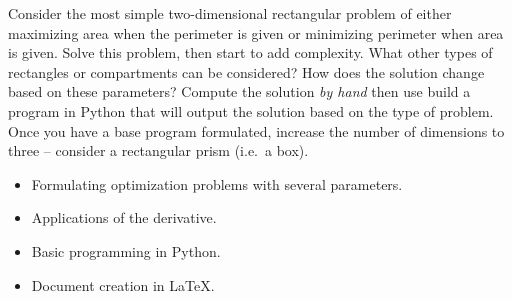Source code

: \documentclass[article, 11pt]{article}
\begin{document}
\vspace{-.35cm}
\noindent \hrulefill

Consider the most simple two-dimensional rectangular problem of either maximizing area when the perimeter is given or minimizing perimeter when area is given.  Solve this problem, then start to add complexity.  What other types of rectangles or compartments can be considered?  How does the solution change based on these parameters?  Compute the solution \textit{by hand} then use build a program in Python that will output the solution based on the type of problem.  Once you have a base program formulated, increase the number of dimensions to three -- consider a rectangular prism (i.e.~a box).   \\

\noindent {}

\vspace{-.35cm}
\noindent \hrulefill

\begin{itemize}
	\item Formulating optimization problems with several parameters.  
	\item Applications of the derivative.  
	\item Basic programming in Python. 
	\item Document creation in \LaTeX. 
\end{itemize}

\noindent \hrulefill
\end{document}
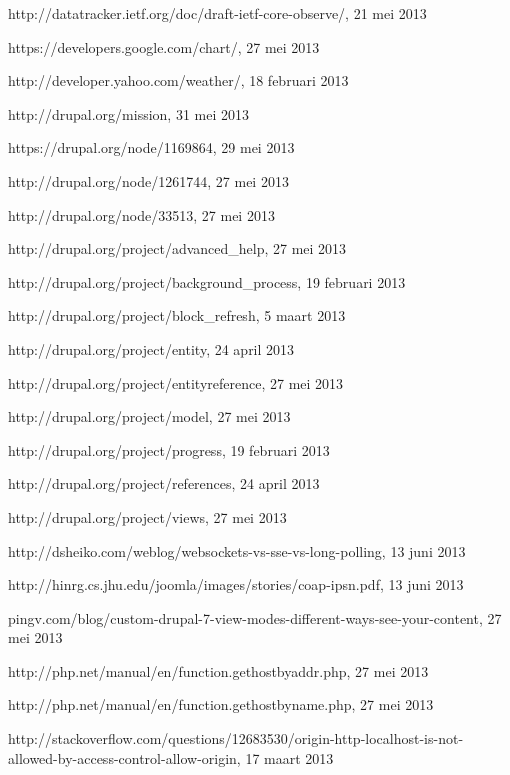 \begin{thebibliography}{99}
 http://datatracker.ietf.org/doc/draft-ietf-core-observe/, 21 mei 2013

 https://developers.google.com/chart/, 27 mei 2013

 http://developer.yahoo.com/weather/, 18 februari 2013

 http://drupal.org/mission, 31 mei 2013

 https://drupal.org/node/1169864, 29 mei 2013

 http://drupal.org/node/1261744, 27 mei 2013

 http://drupal.org/node/33513, 27 mei 2013

 http://drupal.org/project/advanced\_help, 27 mei 2013

 http://drupal.org/project/background\_process, 19 februari 2013

 http://drupal.org/project/block\_refresh, 5 maart 2013

 http://drupal.org/project/entity, 24 april 2013

 http://drupal.org/project/entityreference, 27 mei 2013

 http://drupal.org/project/model, 27 mei 2013

 http://drupal.org/project/progress, 19 februari 2013

 http://drupal.org/project/references, 24 april 2013

 http://drupal.org/project/views, 27 mei 2013

 http://dsheiko.com/weblog/websockets-vs-sse-vs-long-polling, 13 juni 2013

 http://hinrg.cs.jhu.edu/joomla/images/stories/coap-ipsn.pdf, 13 juni 2013

 pingv.com/blog/custom-drupal-7-view-modes-different-ways-see-your-content, 27 mei 2013

 http://php.net/manual/en/function.gethostbyaddr.php, 27 mei 2013

 http://php.net/manual/en/function.gethostbyname.php, 27 mei 2013

 http://stackoverflow.com/questions/12683530/origin-http-localhost-is-not-allowed-by-access-control-allow-origin, 17 maart 2013


\end{thebibliography}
--
■ What is expected
Write the data above out exactly. Leave out any pictures.

■ Your solution
Source code

: \documentclass[article, 11pt]{article}
\begin{document}
\vspace{-.35cm}
\noindent \hrulefill

Consider the most simple two-dimensional rectangular problem of either maximizing area when the perimeter is given or minimizing perimeter when area is given.  Solve this problem, then start to add complexity.  What other types of rectangles or compartments can be considered?  How does the solution change based on these parameters?  Compute the solution \textit{by hand} then use build a program in Python that will output the solution based on the type of problem.  Once you have a base program formulated, increase the number of dimensions to three -- consider a rectangular prism (i.e.~a box).   \\

\noindent {}

\vspace{-.35cm}
\noindent \hrulefill

\begin{itemize}
	\item Formulating optimization problems with several parameters.  
	\item Applications of the derivative.  
	\item Basic programming in Python. 
	\item Document creation in \LaTeX. 
\end{itemize}

\noindent \hrulefill
\end{document}
 \begin{thebibliography}{99}
 http://datatracker.ietf.org/doc/draft-ietf-core-observe/, 21 mei 2013

 https://developers.google.com/chart/, 27 mei 2013

 http://developer.yahoo.com/weather/, 18 februari 2013

 http://drupal.org/mission, 31 mei 2013

 https://drupal.org/node/1169864, 29 mei 2013

 http://drupal.org/node/1261744, 27 mei 2013

 http://drupal.org/node/33513, 27 mei 2013

 http://drupal.org/project/advanced\_help, 27 mei 2013

 http://drupal.org/project/background\_process, 19 februari 2013

 http://drupal.org/project/block\_refresh, 5 maart 2013

 http://drupal.org/project/entity, 24 april 2013

 http://drupal.org/project/entityreference, 27 mei 2013

 http://drupal.org/project/model, 27 mei 2013

 http://drupal.org/project/progress, 19 februari 2013

 http://drupal.org/project/references, 24 april 2013

 http://drupal.org/project/views, 27 mei 2013

 http://dsheiko.com/weblog/websockets-vs-sse-vs-long-polling, 13 juni 2013

 http://hinrg.cs.jhu.edu/joomla/images/stories/coap-ipsn.pdf, 13 juni 2013

 pingv.com/blog/custom-drupal-7-view-modes-different-ways-see-your-content, 27 mei 2013

 http://php.net/manual/en/function.gethostbyaddr.php, 27 mei 2013

 http://php.net/manual/en/function.gethostbyname.php, 27 mei 2013

 http://stackoverflow.com/questions/12683530/origin-http-localhost-is-not-allowed-by-access-control-allow-origin, 17 maart 2013


\end{thebibliography}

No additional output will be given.